* [What to produce] Where does the string "result" occur in the records? Copy each line that holds it.

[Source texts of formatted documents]
Segment Open

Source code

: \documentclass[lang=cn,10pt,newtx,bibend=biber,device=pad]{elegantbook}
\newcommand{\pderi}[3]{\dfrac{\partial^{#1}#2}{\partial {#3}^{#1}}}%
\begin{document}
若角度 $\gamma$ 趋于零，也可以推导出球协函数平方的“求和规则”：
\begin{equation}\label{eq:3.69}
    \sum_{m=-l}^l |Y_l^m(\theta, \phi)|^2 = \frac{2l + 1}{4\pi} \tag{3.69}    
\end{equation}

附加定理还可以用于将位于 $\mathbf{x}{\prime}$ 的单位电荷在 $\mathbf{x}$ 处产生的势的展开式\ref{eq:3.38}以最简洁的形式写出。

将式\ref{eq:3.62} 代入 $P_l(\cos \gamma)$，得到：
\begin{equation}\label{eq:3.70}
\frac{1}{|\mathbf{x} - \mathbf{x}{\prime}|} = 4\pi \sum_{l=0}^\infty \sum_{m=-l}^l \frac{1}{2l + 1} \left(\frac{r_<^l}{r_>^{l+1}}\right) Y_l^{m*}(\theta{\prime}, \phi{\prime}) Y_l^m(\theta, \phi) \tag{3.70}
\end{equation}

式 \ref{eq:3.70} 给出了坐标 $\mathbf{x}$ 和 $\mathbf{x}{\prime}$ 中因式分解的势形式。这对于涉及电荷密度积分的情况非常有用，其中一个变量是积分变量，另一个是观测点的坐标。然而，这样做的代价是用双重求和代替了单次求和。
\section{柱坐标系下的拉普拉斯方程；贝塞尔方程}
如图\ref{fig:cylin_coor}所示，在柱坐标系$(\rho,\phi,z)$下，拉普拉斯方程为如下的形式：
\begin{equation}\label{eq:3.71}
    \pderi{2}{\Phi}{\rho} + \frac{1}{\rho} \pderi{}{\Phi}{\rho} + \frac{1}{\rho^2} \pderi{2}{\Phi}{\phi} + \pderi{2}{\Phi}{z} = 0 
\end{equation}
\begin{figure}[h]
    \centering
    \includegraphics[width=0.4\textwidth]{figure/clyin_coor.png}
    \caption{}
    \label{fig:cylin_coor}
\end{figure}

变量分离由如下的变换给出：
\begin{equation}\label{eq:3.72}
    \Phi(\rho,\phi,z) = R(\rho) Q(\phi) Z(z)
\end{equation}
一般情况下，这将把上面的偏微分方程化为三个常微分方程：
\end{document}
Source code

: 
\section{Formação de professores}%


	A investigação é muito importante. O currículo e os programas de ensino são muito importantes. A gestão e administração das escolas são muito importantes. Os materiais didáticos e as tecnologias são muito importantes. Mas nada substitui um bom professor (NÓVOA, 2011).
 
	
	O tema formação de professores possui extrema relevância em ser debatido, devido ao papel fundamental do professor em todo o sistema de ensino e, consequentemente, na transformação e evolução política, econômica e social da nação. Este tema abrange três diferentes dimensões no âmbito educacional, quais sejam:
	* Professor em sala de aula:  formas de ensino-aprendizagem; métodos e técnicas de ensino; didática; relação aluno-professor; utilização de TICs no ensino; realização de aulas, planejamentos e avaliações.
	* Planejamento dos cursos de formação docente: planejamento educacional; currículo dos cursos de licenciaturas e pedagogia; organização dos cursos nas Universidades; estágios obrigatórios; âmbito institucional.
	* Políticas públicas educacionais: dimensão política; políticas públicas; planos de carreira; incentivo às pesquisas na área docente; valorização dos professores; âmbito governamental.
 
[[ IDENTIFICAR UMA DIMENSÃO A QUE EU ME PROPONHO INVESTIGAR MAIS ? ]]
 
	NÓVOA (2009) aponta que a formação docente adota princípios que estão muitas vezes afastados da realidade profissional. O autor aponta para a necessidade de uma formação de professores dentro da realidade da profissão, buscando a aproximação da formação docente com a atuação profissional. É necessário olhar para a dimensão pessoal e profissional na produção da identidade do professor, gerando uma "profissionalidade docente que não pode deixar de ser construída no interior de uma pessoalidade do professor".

Segment Closed
Segment Open

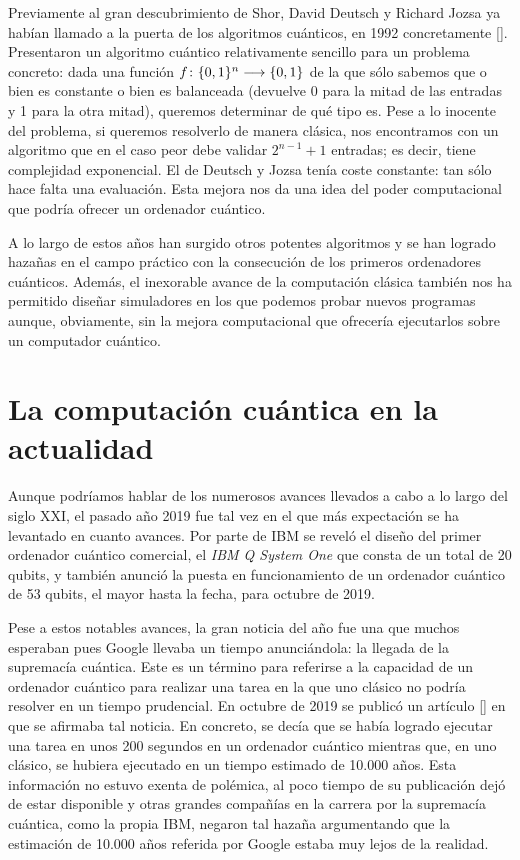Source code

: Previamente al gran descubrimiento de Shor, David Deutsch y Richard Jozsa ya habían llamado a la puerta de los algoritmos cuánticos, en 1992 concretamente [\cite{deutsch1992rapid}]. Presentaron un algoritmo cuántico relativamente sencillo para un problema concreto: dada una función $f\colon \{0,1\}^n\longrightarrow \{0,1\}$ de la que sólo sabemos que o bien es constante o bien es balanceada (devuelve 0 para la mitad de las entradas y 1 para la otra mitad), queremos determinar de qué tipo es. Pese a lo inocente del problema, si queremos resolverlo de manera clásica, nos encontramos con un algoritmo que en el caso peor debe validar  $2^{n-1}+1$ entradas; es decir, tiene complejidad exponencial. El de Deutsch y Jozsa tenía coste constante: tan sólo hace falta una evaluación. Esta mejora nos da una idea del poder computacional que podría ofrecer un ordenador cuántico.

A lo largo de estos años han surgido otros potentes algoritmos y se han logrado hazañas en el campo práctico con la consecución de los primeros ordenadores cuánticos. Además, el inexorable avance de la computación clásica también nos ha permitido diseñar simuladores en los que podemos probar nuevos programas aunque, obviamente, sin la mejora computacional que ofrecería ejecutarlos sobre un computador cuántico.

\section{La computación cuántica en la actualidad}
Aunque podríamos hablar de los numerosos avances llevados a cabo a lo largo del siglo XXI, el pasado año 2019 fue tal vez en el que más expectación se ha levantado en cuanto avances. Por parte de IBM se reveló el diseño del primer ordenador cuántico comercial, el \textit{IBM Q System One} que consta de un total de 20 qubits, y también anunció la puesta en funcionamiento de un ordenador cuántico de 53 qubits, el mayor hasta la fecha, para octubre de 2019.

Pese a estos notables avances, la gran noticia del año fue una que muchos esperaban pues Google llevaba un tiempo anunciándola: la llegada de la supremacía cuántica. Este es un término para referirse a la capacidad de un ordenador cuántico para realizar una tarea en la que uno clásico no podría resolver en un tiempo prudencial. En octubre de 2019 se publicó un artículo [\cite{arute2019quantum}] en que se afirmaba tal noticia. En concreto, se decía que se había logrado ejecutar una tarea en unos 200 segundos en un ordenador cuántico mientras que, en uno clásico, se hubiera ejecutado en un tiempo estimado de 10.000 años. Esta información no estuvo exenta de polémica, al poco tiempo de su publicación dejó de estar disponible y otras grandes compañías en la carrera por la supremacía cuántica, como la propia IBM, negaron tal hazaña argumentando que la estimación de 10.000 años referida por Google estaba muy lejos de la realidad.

Segment Closed
Segment Open

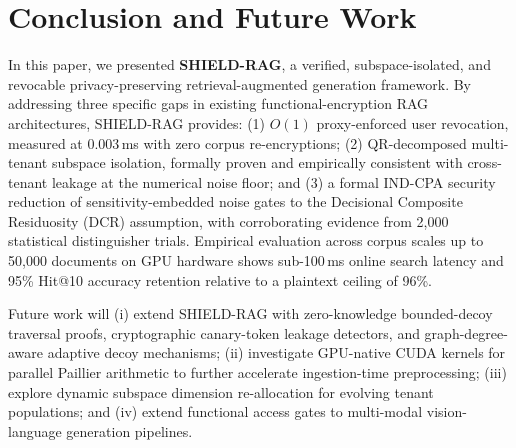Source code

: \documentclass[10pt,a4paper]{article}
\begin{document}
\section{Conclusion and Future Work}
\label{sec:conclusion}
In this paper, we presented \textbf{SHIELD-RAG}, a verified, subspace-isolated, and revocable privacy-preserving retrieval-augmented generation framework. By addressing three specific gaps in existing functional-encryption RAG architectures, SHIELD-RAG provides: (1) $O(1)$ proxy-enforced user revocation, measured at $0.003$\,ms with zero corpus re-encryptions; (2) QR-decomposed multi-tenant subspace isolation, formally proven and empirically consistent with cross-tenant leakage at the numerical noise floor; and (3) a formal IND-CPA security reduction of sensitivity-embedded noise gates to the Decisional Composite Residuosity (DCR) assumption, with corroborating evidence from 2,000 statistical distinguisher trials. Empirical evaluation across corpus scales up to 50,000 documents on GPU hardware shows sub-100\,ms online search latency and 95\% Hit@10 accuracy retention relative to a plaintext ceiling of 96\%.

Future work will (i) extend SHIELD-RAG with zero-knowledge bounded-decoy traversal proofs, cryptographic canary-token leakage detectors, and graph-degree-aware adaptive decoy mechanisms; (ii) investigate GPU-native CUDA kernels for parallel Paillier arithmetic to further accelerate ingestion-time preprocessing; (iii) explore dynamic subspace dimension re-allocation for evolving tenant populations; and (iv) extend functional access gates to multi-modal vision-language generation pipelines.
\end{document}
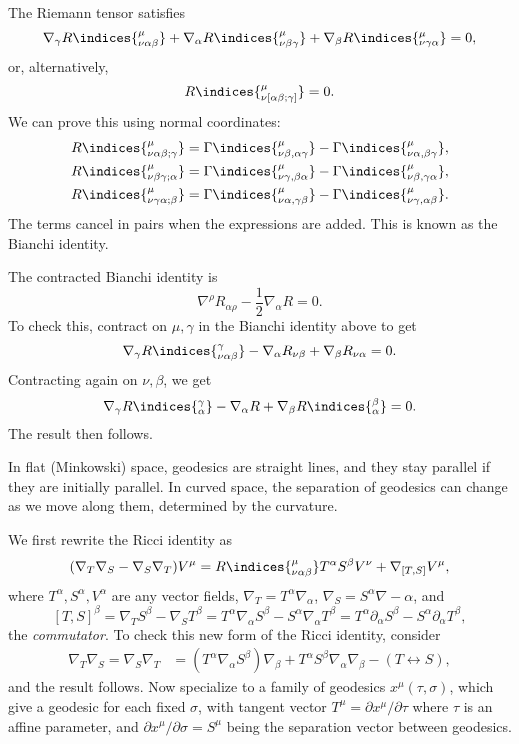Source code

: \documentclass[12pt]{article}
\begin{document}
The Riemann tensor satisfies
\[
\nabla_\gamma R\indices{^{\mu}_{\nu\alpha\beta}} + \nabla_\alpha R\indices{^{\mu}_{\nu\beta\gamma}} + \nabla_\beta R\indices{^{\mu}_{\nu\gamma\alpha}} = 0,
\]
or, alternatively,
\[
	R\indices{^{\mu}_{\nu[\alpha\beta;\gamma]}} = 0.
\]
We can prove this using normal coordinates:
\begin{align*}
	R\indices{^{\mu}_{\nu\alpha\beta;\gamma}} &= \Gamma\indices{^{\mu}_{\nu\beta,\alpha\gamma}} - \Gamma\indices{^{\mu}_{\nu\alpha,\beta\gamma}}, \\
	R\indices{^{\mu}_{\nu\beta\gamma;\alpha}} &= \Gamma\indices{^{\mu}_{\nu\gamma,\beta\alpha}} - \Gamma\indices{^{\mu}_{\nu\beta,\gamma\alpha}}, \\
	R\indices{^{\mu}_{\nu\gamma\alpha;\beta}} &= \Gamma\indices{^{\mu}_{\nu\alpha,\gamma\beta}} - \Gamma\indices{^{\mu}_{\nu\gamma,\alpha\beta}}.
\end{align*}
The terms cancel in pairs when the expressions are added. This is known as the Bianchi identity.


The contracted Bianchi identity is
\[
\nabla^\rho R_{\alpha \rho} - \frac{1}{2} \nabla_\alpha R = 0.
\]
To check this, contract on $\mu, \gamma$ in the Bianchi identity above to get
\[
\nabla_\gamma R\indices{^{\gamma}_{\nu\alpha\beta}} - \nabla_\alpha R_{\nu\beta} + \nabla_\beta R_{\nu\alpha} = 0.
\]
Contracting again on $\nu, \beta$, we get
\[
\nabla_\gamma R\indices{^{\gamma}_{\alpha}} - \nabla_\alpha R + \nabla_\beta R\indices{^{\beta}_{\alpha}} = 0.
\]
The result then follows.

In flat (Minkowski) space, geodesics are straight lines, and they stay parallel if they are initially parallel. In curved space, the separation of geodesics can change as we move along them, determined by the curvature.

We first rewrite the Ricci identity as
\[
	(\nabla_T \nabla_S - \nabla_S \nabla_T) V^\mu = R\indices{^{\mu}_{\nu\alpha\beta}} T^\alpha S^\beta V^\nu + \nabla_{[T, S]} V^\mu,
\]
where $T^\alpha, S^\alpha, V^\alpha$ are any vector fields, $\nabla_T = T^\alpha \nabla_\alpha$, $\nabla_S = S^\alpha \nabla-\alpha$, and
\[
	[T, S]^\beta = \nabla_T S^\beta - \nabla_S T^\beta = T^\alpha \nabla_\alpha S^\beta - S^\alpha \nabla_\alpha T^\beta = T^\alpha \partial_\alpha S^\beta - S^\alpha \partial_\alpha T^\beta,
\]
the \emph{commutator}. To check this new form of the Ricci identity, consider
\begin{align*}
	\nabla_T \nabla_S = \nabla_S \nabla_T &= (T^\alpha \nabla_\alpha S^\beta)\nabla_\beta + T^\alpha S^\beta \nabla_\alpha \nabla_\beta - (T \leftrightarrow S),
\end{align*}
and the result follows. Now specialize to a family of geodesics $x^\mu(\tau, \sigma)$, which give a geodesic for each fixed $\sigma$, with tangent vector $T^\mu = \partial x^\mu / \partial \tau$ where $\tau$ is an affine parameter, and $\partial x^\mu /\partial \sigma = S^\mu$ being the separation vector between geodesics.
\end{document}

Segment Closed

* [Task answer]
The result then follows.
and the result follows. Now specialize to a family of geodesics $x^\mu(\tau, \sigma)$, which give a geodesic for each fixed $\sigma$, with tangent vector $T^\mu = \partial x^\mu / \partial \tau$ where $\tau$ is an affine parameter, and $\partial x^\mu /\partial \sigma = S^\mu$ being the separation vector between geodesics.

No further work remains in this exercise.